Дальнейшее доказательство злободневности книги можно найти в том, что она оказала непосредственное влияние на «Постороннего» Альбера Камю. Здесь возникает еще более странное литературное явление: утверждение, будто на писателей словно «оказывают влияние» их будущие подражатели{382}. Сам безымянный узник – так сказать, не созревший экзистенциалист; его преследует фраза, которая могла бы скорее произноситься в пьесе Жана Поля Сартра, а не в 48-й главе «Гана Исландца»:
«Приговорен к смерти!
Ну что тут такого? „Все люди, – помнится, прочел я в какой-то книге, где больше ничего не было примечательного, – все люди приговорены к смерти с отсрочкой на неопределенное время“. Значит, ничто особенно не изменилось в моем положении»{383}.
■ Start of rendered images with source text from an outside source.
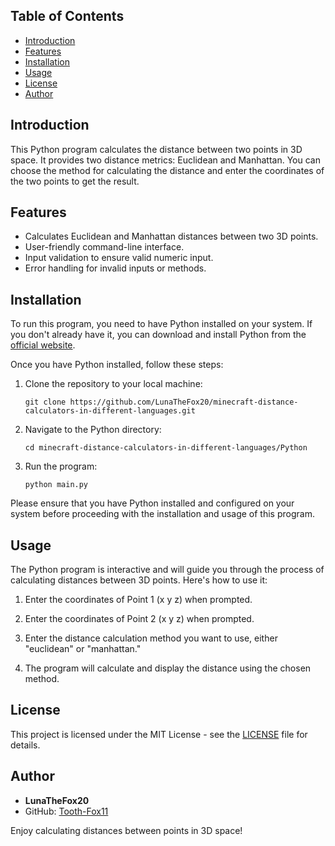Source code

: ## Table of Contents

- [Introduction](#introduction)
- [Features](#features)
- [Installation](#installation)
- [Usage](#usage)
- [License](#license)
- [Author](#author)

## Introduction

This Python program calculates the distance between two points in 3D space. It provides two distance metrics: Euclidean and Manhattan. You can choose the method for calculating the distance and enter the coordinates of the two points to get the result.

## Features

- Calculates Euclidean and Manhattan distances between two 3D points.
- User-friendly command-line interface.
- Input validation to ensure valid numeric input.
- Error handling for invalid inputs or methods.

## Installation

To run this program, you need to have Python installed on your system. If you don't already have it, you can download and install Python from the [official website](https://www.python.org/downloads/).

Once you have Python installed, follow these steps:

1. Clone the repository to your local machine:

    ```shell
    git clone https://github.com/LunaTheFox20/minecraft-distance-calculators-in-different-languages.git
    ```

2. Navigate to the Python directory:

    ```shell
    cd minecraft-distance-calculators-in-different-languages/Python
    ```

3. Run the program:

    ```shell
    python main.py
    ```

Please ensure that you have Python installed and configured on your system before proceeding with the installation and usage of this program.

## Usage

The Python program is interactive and will guide you through the process of calculating distances between 3D points. Here's how to use it:

1. Enter the coordinates of Point 1 (x y z) when prompted.

2. Enter the coordinates of Point 2 (x y z) when prompted.

3. Enter the distance calculation method you want to use, either "euclidean" or "manhattan."

4. The program will calculate and display the distance using the chosen method.

## License

This project is licensed under the MIT License - see the [LICENSE](https://github.com/LunaTheFox20/minecraft-distance-calculators-in-different-languages/blob/main/LICENSE) file for details.

## Author

- **LunaTheFox20**
- GitHub: [Tooth-Fox11](https://github.com/LunaTheFox20)

Enjoy calculating distances between points in 3D space!
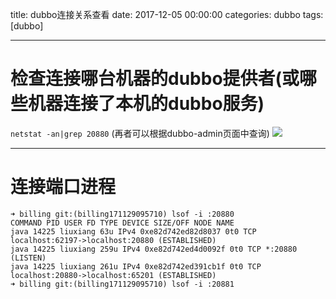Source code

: ﻿title: dubbo连接关系查看 
date: 2017-12-05 00:00:00 
categories: dubbo 
tags: [dubbo]

---
# 检查连接哪台机器的dubbo提供者(或哪些机器连接了本机的dubbo服务)
`netstat -an|grep 20880`  (再者可以根据dubbo-admin页面中查询)
![](http://7xnbs3.com1.z0.glb.clouddn.com/18-1-15/78474250.jpg)

---
# 连接端口进程
```
➜ billing git:(billing171129095710) lsof -i :20880
COMMAND PID USER FD TYPE DEVICE SIZE/OFF NODE NAME
java 14225 liuxiang 63u IPv4 0xe82d742ed82d8037 0t0 TCP localhost:62197->localhost:20880 (ESTABLISHED)
java 14225 liuxiang 259u IPv4 0xe82d742ed4d0092f 0t0 TCP *:20880 (LISTEN)
java 14225 liuxiang 261u IPv4 0xe82d742ed391cb1f 0t0 TCP localhost:20880->localhost:65201 (ESTABLISHED)
➜ billing git:(billing171129095710) lsof -i :20881
```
Гюго стал самым ярым критиком своего «Последнего дня…» и потому наименее достоин доверия. К изданию 1832 года он добавил длинное предисловие, которое можно назвать практически руководством к собственному тексту для студентов. Он объяснял, что его произведение «не менее, чем мольба, прямая или непрямая, понимайте как хотите, за отмену смертной казни». Почему он не прояснил этого прежде? Потому что «автор предпочел подождать и проверить, поймут его произведение или нет». Возможно, циники добавили бы, что он ждал того времени, когда в народе и в парламенте не сформируется большинство, голосующее за отмену смертной казни.
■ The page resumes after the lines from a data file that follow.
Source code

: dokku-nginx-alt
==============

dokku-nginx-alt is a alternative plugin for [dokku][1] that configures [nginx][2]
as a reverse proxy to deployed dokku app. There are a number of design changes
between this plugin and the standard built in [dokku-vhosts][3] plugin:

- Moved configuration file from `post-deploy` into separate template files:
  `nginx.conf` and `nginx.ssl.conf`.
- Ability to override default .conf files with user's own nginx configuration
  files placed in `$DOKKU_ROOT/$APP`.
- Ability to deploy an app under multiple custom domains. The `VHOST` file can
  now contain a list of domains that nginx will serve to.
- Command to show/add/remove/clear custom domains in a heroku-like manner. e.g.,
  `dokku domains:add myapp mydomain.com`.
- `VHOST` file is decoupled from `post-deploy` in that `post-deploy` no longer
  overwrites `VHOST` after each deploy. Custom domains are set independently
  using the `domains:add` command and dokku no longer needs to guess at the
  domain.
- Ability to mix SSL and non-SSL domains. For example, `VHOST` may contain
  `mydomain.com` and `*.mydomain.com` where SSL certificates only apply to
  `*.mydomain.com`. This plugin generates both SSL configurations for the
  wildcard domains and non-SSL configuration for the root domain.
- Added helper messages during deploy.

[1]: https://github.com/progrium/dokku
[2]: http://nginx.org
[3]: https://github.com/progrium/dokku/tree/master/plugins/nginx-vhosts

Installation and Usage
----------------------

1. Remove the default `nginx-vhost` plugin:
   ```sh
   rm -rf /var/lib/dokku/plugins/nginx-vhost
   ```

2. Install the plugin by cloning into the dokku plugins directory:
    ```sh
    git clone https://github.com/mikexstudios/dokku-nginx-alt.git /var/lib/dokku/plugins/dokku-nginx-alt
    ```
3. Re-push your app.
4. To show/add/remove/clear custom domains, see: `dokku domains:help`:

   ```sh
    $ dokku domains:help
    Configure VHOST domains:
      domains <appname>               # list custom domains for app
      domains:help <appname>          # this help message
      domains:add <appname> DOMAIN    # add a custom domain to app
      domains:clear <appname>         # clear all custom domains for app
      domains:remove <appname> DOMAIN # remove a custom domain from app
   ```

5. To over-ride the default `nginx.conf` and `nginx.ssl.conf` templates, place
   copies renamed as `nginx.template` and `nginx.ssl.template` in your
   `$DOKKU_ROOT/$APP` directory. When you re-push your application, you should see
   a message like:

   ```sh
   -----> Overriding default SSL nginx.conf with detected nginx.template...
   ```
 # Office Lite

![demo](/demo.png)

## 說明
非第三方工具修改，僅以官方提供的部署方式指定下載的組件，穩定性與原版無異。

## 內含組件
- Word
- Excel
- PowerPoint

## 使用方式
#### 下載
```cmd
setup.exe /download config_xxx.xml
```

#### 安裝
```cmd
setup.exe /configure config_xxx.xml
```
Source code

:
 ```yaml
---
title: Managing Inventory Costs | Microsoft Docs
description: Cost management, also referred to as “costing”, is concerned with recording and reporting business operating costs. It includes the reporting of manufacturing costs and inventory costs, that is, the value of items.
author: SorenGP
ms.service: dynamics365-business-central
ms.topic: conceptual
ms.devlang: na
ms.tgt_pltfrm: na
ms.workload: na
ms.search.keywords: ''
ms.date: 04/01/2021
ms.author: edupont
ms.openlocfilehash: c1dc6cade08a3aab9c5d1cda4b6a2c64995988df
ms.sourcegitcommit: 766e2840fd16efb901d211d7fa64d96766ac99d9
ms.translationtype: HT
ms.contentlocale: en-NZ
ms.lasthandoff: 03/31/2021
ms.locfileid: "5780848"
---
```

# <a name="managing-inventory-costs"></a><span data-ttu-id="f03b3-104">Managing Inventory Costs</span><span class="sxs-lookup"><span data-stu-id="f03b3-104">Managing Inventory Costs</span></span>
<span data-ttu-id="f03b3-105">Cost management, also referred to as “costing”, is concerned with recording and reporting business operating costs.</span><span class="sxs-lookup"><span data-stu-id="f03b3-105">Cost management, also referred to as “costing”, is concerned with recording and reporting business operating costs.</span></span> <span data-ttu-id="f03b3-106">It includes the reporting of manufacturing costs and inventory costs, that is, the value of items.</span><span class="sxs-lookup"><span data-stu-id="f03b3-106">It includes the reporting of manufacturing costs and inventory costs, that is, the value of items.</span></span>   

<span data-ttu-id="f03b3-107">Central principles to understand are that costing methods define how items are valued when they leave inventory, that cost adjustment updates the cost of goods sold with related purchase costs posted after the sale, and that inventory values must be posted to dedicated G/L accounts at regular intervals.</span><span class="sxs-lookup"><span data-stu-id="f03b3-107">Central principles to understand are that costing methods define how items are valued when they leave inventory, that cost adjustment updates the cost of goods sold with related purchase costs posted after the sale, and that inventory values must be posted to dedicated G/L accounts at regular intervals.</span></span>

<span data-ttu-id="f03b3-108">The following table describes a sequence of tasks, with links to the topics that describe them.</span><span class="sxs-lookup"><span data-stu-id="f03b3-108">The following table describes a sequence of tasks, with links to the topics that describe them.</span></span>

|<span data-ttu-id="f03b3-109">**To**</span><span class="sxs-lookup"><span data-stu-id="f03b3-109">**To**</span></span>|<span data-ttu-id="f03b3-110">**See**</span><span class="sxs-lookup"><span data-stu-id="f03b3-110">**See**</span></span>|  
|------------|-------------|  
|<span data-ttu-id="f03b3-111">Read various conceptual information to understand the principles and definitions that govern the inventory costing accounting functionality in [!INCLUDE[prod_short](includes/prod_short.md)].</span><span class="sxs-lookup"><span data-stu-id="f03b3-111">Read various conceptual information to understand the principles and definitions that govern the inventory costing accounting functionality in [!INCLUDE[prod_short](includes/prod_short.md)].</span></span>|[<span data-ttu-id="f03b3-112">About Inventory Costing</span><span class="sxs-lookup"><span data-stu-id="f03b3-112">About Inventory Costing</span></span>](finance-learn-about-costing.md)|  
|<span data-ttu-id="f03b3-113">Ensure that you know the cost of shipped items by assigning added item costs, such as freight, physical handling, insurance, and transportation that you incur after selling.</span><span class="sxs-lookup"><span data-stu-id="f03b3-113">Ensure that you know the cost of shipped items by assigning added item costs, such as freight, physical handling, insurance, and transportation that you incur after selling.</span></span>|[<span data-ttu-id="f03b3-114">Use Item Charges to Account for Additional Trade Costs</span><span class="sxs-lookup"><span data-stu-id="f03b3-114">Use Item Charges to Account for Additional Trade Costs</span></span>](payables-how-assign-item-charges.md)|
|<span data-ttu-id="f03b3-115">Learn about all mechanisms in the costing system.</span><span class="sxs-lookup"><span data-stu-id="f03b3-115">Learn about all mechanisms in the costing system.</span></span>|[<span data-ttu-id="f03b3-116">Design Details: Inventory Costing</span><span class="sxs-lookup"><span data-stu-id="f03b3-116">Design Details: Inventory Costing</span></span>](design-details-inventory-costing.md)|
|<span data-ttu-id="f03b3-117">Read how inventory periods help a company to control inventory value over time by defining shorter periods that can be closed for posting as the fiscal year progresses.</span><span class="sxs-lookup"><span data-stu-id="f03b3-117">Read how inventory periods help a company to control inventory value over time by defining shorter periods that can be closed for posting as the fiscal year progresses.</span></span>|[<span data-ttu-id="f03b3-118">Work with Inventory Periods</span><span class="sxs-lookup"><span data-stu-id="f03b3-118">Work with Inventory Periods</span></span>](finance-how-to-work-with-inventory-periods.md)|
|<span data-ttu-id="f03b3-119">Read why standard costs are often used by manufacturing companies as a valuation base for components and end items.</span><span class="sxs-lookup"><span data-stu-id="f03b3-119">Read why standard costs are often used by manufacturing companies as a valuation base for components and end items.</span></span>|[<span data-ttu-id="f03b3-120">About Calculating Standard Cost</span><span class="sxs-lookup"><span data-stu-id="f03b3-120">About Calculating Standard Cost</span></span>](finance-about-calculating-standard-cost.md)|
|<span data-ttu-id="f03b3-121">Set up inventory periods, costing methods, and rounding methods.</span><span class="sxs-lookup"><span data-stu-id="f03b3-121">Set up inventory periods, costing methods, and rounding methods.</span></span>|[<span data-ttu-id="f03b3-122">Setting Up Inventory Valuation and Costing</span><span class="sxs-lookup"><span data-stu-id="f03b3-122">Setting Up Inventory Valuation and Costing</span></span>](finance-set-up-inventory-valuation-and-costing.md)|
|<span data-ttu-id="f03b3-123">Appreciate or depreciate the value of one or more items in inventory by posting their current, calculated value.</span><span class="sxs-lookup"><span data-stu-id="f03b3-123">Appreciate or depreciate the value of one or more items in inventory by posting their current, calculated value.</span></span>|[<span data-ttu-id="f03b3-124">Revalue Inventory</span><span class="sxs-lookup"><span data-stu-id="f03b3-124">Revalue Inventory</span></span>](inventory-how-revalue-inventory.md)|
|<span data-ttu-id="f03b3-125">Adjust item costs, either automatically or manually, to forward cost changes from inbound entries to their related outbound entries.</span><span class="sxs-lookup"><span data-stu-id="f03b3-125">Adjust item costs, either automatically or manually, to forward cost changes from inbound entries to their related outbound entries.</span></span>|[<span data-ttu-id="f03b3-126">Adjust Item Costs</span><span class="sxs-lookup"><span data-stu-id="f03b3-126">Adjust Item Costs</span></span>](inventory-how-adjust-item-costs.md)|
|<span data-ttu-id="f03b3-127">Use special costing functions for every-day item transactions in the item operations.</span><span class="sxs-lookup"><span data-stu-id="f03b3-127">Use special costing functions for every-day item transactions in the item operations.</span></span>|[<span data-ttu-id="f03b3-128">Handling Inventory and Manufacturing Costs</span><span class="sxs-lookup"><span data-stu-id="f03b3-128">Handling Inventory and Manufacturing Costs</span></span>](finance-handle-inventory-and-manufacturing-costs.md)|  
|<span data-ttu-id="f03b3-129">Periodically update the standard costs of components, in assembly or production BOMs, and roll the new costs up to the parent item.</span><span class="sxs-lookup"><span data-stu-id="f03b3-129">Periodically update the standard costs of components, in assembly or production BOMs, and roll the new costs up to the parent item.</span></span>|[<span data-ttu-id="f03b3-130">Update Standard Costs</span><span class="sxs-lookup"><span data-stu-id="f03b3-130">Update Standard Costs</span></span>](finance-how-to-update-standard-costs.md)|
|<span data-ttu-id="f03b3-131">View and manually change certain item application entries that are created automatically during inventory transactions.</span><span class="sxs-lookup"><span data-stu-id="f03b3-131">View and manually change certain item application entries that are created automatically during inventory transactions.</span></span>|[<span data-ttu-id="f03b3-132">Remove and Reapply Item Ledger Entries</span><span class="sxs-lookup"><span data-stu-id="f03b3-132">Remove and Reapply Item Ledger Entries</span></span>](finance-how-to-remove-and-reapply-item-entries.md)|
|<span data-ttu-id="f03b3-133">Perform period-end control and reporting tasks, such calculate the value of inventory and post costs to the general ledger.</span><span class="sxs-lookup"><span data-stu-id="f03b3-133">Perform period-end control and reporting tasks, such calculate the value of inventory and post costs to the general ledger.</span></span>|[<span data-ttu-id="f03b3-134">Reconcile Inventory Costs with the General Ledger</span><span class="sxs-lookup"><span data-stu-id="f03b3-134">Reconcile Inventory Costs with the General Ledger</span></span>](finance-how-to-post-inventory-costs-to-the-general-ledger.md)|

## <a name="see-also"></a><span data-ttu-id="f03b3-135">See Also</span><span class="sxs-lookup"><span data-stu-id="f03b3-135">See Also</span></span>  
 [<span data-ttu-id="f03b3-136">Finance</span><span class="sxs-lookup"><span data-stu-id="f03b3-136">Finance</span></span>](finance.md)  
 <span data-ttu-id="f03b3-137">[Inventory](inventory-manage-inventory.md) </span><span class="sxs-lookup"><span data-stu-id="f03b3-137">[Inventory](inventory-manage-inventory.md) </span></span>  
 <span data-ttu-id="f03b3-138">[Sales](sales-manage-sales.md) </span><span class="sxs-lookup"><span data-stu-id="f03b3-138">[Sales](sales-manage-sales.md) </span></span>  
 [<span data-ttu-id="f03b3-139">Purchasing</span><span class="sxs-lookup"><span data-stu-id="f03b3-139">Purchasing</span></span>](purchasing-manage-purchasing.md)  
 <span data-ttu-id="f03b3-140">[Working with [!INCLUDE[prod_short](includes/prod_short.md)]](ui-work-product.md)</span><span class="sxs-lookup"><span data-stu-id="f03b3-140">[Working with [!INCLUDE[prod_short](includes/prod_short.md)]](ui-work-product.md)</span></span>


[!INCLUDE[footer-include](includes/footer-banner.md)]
Потребность запечатлеть в книге призыв к милосердию – знак, что на ее страницах скрывается что-то еще, не такое дружелюбное. Подозрения возникают из-за того, что воспоминания детства приговоренного к смерти те же, что и у Гюго: тайный сад рядом с церковью Валь-де-Грас, игривая испанка по имени Пепита. Монолог, конечно, заканчивается перед казнью – хотя позже Гюго надеялся убедить призрак Людовика XVII написать продолжение. С другой стороны, в примерах из жизни в предисловии, взятых из «Судебной газеты», Гюго буквально упивается сценами обезглавливания. Он подробно пишет о жертвах недостаточно заточенных лезвий на гильотинах. Одному несчастному пришлось поддерживать свою наполовину отрубленную голову, пока ее отрезали ножом; кричащую голову женщины отрывали от тела. По совпадению Гюго также упоминает одного поджигателя по фамилии Камю, чью казнь отмечали как общенациональный праздник.
В «Предисловии к драме „Кромвель“» Гюго заметил, что «как бы ни были гениальные люди велики, в них всегда живет зверь, который пародирует их разум». Здесь, брызжа синонимами, он превозносит рубленый стиль своей книги: автор «всесторонне обрезал свой труд от возможного, случайного, частного, мелкого, относительного, эпизодического, анекдотического, от совпадений и от имен собственных». Гюго мог часами рассуждать о краткости. Если добавить к «Предисловию…» нудновато-язвительную пьеску «Комедия о трагедии», в которой группа снобов и ворчунов жалуется на поэта, чья фамилия похожа на «Визигот» и который пытается заставить читателей пережить настоящую физическую боль, вводный материал занимает свыше трети книги.
Голоса снобов очень напоминают завуалированный голос совести самого Гюго. Подобно отвратительным зевакам, упомянутым в книге{384}, он тоже ходил смотреть, как приговоренных заковывают в кандалы перед отправкой на корабль в Тулоне. Он видел, как их догола раздевают под дождем, чтобы осмотреть их гениталии на глазах у толпы. Его кампания против смертной казни была своего рода маской благопристойности, которая позволяла ему сколько угодно смотреть на наказание и жестокость и представлять себе собственную казнь. По словам Сент-Бева, Гюго часто посещали привидения; он видел страшные сны, в которых действовали говорящие трупы. Навестив в 1832 году одного из своих молодых последователей-романтиков на смертном одре, он потом несколько недель не мог спать один{385}. Если учесть состояние самого Гюго, «Последний день приговоренного к смерти» был не просто полемическим произведением. Это была мольба за отмену смерти.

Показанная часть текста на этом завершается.